2. Operate in a single online domain name
With one domain, it’s easier to track your customers authenticated and persistent IDs across their website experience, with unified first-party data management and availability. As your customers are logged in, you can recognize them, without duplication, across web and mobile to see their connected journey. You gain a holistic view of your customers as they interact with your brand, as well as a deeper understanding of potential cross-sell/up-sell opportunities that would have been obscured in a siloed, multi-domain environment.
Larger organizations tend to build multi-domains — based on geography or business diversity, for example — which create complexity, particularly when marketers can no longer use cookies to track activity across websites.

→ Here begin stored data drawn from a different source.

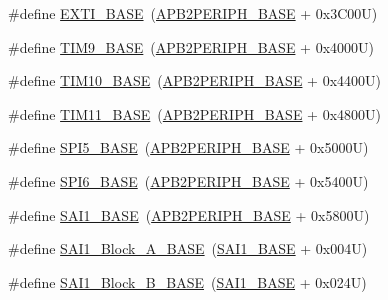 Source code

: \begin{DoxyCompactItemize}
\item 
\#define \hyperlink{group___peripheral__memory__map_ga87371508b3bcdcd98cd1ec629be29061}{E\+X\+T\+I\+\_\+\+B\+A\+SE}~(\hyperlink{group___peripheral__memory__map_ga25b99d6065f1c8f751e78f43ade652cb}{A\+P\+B2\+P\+E\+R\+I\+P\+H\+\_\+\+B\+A\+SE} + 0x3\+C00\+U)
\item 
\#define \hyperlink{group___peripheral__memory__map_ga92ae902be7902560939223dd765ece08}{T\+I\+M9\+\_\+\+B\+A\+SE}~(\hyperlink{group___peripheral__memory__map_ga25b99d6065f1c8f751e78f43ade652cb}{A\+P\+B2\+P\+E\+R\+I\+P\+H\+\_\+\+B\+A\+SE} + 0x4000\+U)
\item 
\#define \hyperlink{group___peripheral__memory__map_ga3eff32f3801db31fb4b61d5618cad54a}{T\+I\+M10\+\_\+\+B\+A\+SE}~(\hyperlink{group___peripheral__memory__map_ga25b99d6065f1c8f751e78f43ade652cb}{A\+P\+B2\+P\+E\+R\+I\+P\+H\+\_\+\+B\+A\+SE} + 0x4400\+U)
\item 
\#define \hyperlink{group___peripheral__memory__map_ga3a4a06bb84c703084f0509e105ffaf1d}{T\+I\+M11\+\_\+\+B\+A\+SE}~(\hyperlink{group___peripheral__memory__map_ga25b99d6065f1c8f751e78f43ade652cb}{A\+P\+B2\+P\+E\+R\+I\+P\+H\+\_\+\+B\+A\+SE} + 0x4800\+U)
\item 
\#define \hyperlink{group___peripheral__memory__map_gac1c58d33414e167d478ecd0e31331dfa}{S\+P\+I5\+\_\+\+B\+A\+SE}~(\hyperlink{group___peripheral__memory__map_ga25b99d6065f1c8f751e78f43ade652cb}{A\+P\+B2\+P\+E\+R\+I\+P\+H\+\_\+\+B\+A\+SE} + 0x5000\+U)
\item 
\#define \hyperlink{group___peripheral__memory__map_gaf69c602bd348dc0aa1b4e829e40ebb70}{S\+P\+I6\+\_\+\+B\+A\+SE}~(\hyperlink{group___peripheral__memory__map_ga25b99d6065f1c8f751e78f43ade652cb}{A\+P\+B2\+P\+E\+R\+I\+P\+H\+\_\+\+B\+A\+SE} + 0x5400\+U)
\item 
\#define \hyperlink{group___peripheral__memory__map_ga24c1053b754946b512f9c31123e09d21}{S\+A\+I1\+\_\+\+B\+A\+SE}~(\hyperlink{group___peripheral__memory__map_ga25b99d6065f1c8f751e78f43ade652cb}{A\+P\+B2\+P\+E\+R\+I\+P\+H\+\_\+\+B\+A\+SE} + 0x5800\+U)
\item 
\#define \hyperlink{group___peripheral__memory__map_ga31f72e5e5d7aea23bc8a5191bc32e900}{S\+A\+I1\+\_\+\+Block\+\_\+\+A\+\_\+\+B\+A\+SE}~(\hyperlink{group___peripheral__memory__map_ga24c1053b754946b512f9c31123e09d21}{S\+A\+I1\+\_\+\+B\+A\+SE} + 0x004\+U)
\item 
\#define \hyperlink{group___peripheral__memory__map_gacdb59b321830def8c7a57c154178bc48}{S\+A\+I1\+\_\+\+Block\+\_\+\+B\+\_\+\+B\+A\+SE}~(\hyperlink{group___peripheral__memory__map_ga24c1053b754946b512f9c31123e09d21}{S\+A\+I1\+\_\+\+B\+A\+SE} + 0x024\+U)

\end{DoxyCompactItemize}
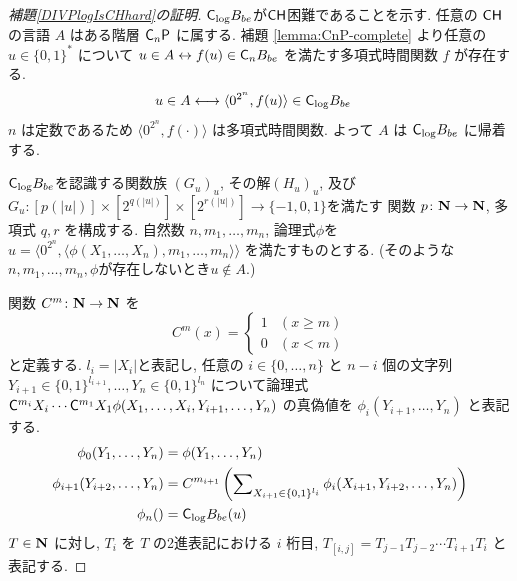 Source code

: \begin{proof}[\textup{補題\ref{DIVPlogIsCHhard}の証明}]
 $\mathsf{C}_{\log} B_{be}$が$\mathsf{CH}$困難であることを示す.
 任意の $\mathsf{CH}$ の言語 $A$ はある階層 $\mathsf{C}_n \mathsf{P}$ に属する. 
 補題 \ref{lemma:CnP-complete} より任意の $u \in \{0,1\}^*$ について
 $u \in A \leftrightarrow f(u) \in \mathsf{C}_n B_{be}$ 
 を満たす多項式時間関数 $f$ が存在する.
 \begin{align}
  u \in A 
  & \longleftrightarrow \langle 0^{2^n}, f(u) \rangle \in \mathsf{C}_{\log} B_{be}
 \end{align}
 $n$ は定数であるため $\langle 0^{2^n}, f(\cdot) \rangle$ は多項式時間関数.
 よって $A$ は $\mathsf{C}_{\log} B_{be}$ に帰着する.


 $\mathsf{C}_{\log} B_{be}$を認識する関数族 $(G_u)_u$,  その解$(H_u)_u$,
 及び$G_u \colon [p(|u|)] \times [2^{q(|u|)}] \times [2^{r(|u|)}] \to \{-1, 0, 1\}$を満たす
 関数 $p \colon \mathbf N \to \mathbf N$, 多項式 $q,r$ を構成する.
 自然数 $n, m_1, \dots, m_n$, 論理式$\phi$を
 $u  = \langle 0^{2^n}, 
 \langle \phi(X_1, \dots, X_n), m_1, \dots, m_n \rangle \rangle$
 を満たすものとする. 
 (そのような$n, m_1, \dots, m_n, \phi$が存在しないとき$u \not \in A$.)
 
 
 関数 $C^m \colon \mathbf N \to \mathbf N$ を
 \begin{equation}
  C^m(x) 
     = \begin{cases}
       1 & (x \ge m) \\
       0 & (x < m) \end{cases}
 \end{equation}
 と定義する. 
 $l_i = |X_i|$と表記し,
 任意の $i \in \{0, \dots, n\}$ と $n-i$ 個の文字列 
 $Y_{i+1} \in \{0,1\}^{l_{i+1}}, \dots, Y_n \in \{0,1\}^{l_n}$ 
 について論理式
 $\mathsf{C}^{m_{i}}{X_i} \cdots \mathsf{C}^{m_1}{X_1}
 \phi(X_1, \dots, X_i, Y_{i+1}, \dots, Y_n)$
 の真偽値を $\phi_i(Y_{i+1}, \dots, Y_n)$ と表記する.
 \begin{align}
  \phi_0 (Y_1, \dots, Y_n) &= \phi(Y_1, \dots, Y_n)
  \\ \label{eq:phi-step}
  \phi_{i+1}(Y_{i+2}, \dots, Y_n) 
  &= C^{m_{i+1}}\left(\sum\nolimits_{X_{i+1} \in \{0,1\}^{l_i}} 
  \phi_i(X_{i+1}, Y_{i+2}, \dots, Y_{n})\right) 
  \\
  \phi_n() &= \mathsf{C}_{\log} B_{be} (u) 
 \end{align}
 $T \in \mathbf N$ に対し, $T_i$ を $T$ の2進表記における $i$ 桁目, 
 $T_{[i,j]} = T_{j-1} T_{j-2} \cdots T_{i+1} T_{i}$ と表記する.



\end{proof}
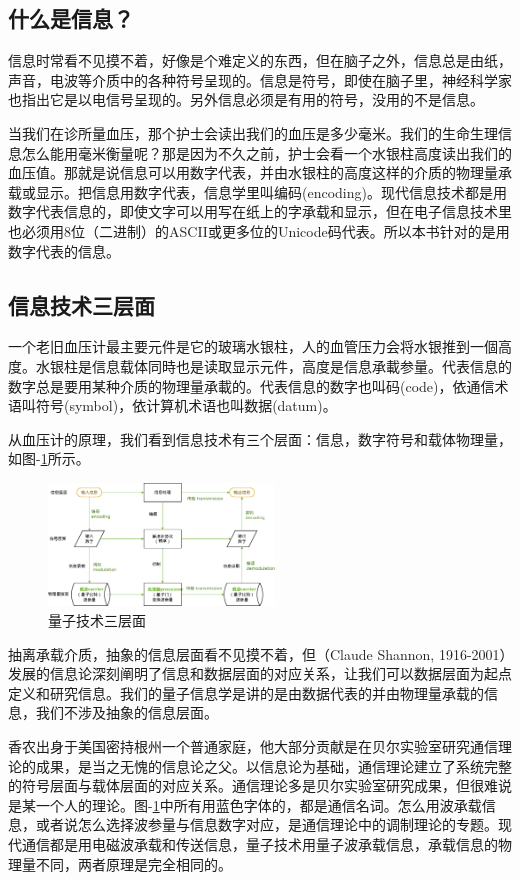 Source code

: \documentclass{ctexbook}
\begin{document}
\subsection{什么是信息？}
信息时常看不见摸不着，好像是个难定义的东西，但在脑子之外，信息总是由纸，声音，电波等介质中的各种符号呈现的。信息是符号，即使在脑子里，神经科学家也指出它是以电信号呈现的。另外信息必须是有用的符号，没用的不是信息。

当我们在诊所量血压，那个护士会读出我们的血压是多少毫米。我们的生命生理信息怎么能用毫米衡量呢？那是因为不久之前，护士会看一个水银柱高度读出我们的血压值。那就是说信息可以用数字代表，并由水银柱的高度这样的介质的物理量承载或显示。把信息用数字代表，信息学里叫编码(encoding)。现代信息技术都是用数字代表信息的，即使文字可以用写在纸上的字承载和显示，但在电子信息技术里也必须用8位（二进制）的ASCII或更多位的Unicode码代表。所以本书针对的是用数字代表的信息。

\subsection{信息技术三层面}
一个老旧血压计最主要元件是它的玻璃水银柱，人的血管压力会将水银推到一個高度。水银柱是信息载体同時也是读取显示元件，高度是信息承載参量。代表信息的数字总是要用某种介质的物理量承載的。代表信息的数字也叫码(code)，依通信术语叫符号(symbol)，依计算机术语也叫数据(datum)。

从血压计的原理，我们看到信息技术有三个层面：信息，数字符号和载体物理量，如图-\ref{fig:3levels}所示。

\begin{figure}\label{fig:3levels}
    \centering
    \includegraphics[width=6cm]{pic/qinfo_flow.eps}
    \caption{量子技术三层面}
\end{figure}

抽离承载介质，抽象的信息层面看不见摸不着，但（Claude Shannon, 1916-2001）发展的信息论深刻阐明了信息和数据层面的对应关系，让我们可以数据层面为起点定义和研究信息。我们的量子信息学是讲的是由数据代表的并由物理量承载的信息，我们不涉及抽象的信息层面。

香农出身于美国密持根州一个普通家庭，他大部分贡献是在贝尔实验室研究通信理论的成果，是当之无愧的信息论之父。以信息论为基础，通信理论建立了系统完整的符号层面与载体层面的对应关系。通信理论多是贝尔实验室研究成果，但很难说是某一个人的理论。图-\ref{fig:3levels}中所有用蓝色字体的，都是通信名词。怎么用波承载信息，或者说怎么选择波参量与信息数字对应，是通信理论中的调制理论的专题。现代通信都是用电磁波承载和传送信息，量子技术用量子波承载信息，承载信息的物理量不同，两者原理是完全相同的。
\end{document}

Enabling the use of a durable ID to be used across these multiple domains and loading it from a website to another website is one of a few solutions that address how data can be collected in a cookie-less world. Data collection can also be used on the back end to help solve for this multi-domain use case and ID customers.
3. Capture people-based durable identifiers
People-based durable identifiers are like authenticated IDs, but they link marketers and advertisers, while addressing privacy concerns. Durable identifiers exist at the level of the individual — such as email address, phone numbers or even something new that will eventually be developed — to efficiently target them across platforms and reach audiences more effectively.
For example, hashed emails allow you to access valuable data on your customers and their online habits where they leverage the same email. This type of email has its own unique hexadecimal string that remains consistent across the web, tracing a customer’s logged-in activity across devices.
People-based identifiers are necessary for continuing to enrich consumer data from second and third parties, with different data sets linked together by neutral parties. Direct relationships with publishers and partners will become increasingly important to reach prospects, as the next steps show.
4. Develop second-party partnerships
Second-party data is another company’s first-party data that is shared with a partner, through a mutual/contractual agreement, either by dropping a container on the partner’s website or by exchanging files.
Such partnerships are particularly useful among companies with businesses that overlap in some way or have similar customer bases — for example, in how credit card companies and airlines can collaborate on branded cards with frequent flyer miles. Transparency with consumers is a must: they should be asked to affirm that this sharing is acceptable.
5. Use contextual and publisher targeting
In contextual targeting (a traditional tactic for marketers), an advertisement is placed beside relevant content — for instance, a hotel in Hawaii buying an ad to load in articles that are about traveling to Hawaii. This is similar to targeting with keywords through search engine marketing, rather than targeting consumers by their browsing history.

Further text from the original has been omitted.